Hoje, a pornografia é a principal educadora sexual dos jovens, passando-lhes, muitas vezes, uma ideia distorcida da intimidade, do prazer e satisfação, conduzindo, consequentemente, à insatisfação e frustração.
A função de excitar está lá, mas a forma como a ação se desenrola é muitas vezes enganadora. Corpos perfeitos, sem pelo, genitais esculpidos… Tudo isto tem uma influência na forma como o sexo acontece, depois, na realidade.
O tempo exagerado até à ejaculação masculina, a submissão feminina e o seu falso prazer são apenas algumas das crenças que passam e frustram a intimidade da sociedade.
A pornografia está entre os temas mais procurados e, paralelamente a ela, cresce também a indústria dos produtos milagrosos para o desempenho sexual. Não há site que não esteja entupido em anúncios de produtos que garantem mais prazer.

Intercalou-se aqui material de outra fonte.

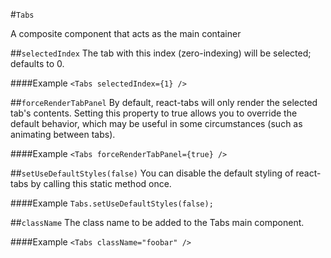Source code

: #`Tabs`

A composite component that acts as the main container


##`selectedIndex`
The tab with this index (zero-indexing) will be selected; defaults to 0.

####Example
`<Tabs selectedIndex={1} />`

##`forceRenderTabPanel`
By default, react-tabs will only render the selected tab's contents. Setting this property to true allows you to override the default behavior, which may be useful in some circumstances (such as animating between tabs).

####Example
`<Tabs forceRenderTabPanel={true} />`

##`setUseDefaultStyles(false)`
You can disable the default styling of react-tabs by calling this static method once.

####Example
`Tabs.setUseDefaultStyles(false);`

##`className`
The class name to be added to the Tabs main component.

####Example
`<Tabs className="foobar" />`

Embora grande parte da pornografia seja sexista e banalizadora, existem muitos projetos que preterem dar uma perspetiva mais realista, com realizadores que se dedicam a criar conteúdos mais cuidados e verdadeiros. Contudo, ainda são uma minoria.
Atualmente, a maior preocupação em relação à pornografia deve-se ao acesso fácil por parte dos mais novos e, mais uma vez, pela distorção que lhes pode causar. Sem uma personagem carrancuda a exigir a identificação, como acontecia nos clubes, hoje, no banco de trás do carro, no intervalo da escola ou no conforto do sofá de casa, basta um clique e estão a visualizar estes conteúdos explícitos.
O consumo de pornografia por parte dos mais jovens e sem um conhecimento prévio pode desencadear comportamentos de risco, como a ausência do uso do preservativo, o sexo com desconhecidos, a banalização e até mesmo dependência.
Procurada por homens e mulheres por curiosidade, para masturbação ou até mesmo para aprender, a pornografia é um assunto importante e não pode ser ignorado. É preciso estarmos atentas e atentos a este fenómeno e conversar desde cedo sobre o que está por trás destes conteúdos que representam, também, um grande negócio na Internet.
Vânia Beliz licenciou-se em Psicóloga Clinica e da Saúde. Mestre em Sexologia e doutoranda em Estudos da Criança na especialidade de Saúde Infantil, participa em projetos no âmbito dos Programas de Educação para a Saúde (PES) e o Projeto de Educação Sexual “A viagem de Peludim”, para crianças. É autora do livro Ponto Quê?, sobre a sexualidade feminina, e de Chamar As Coisas Pelos Nomes, dirigido às famílias sobre como e quando falar sobre sexualidade.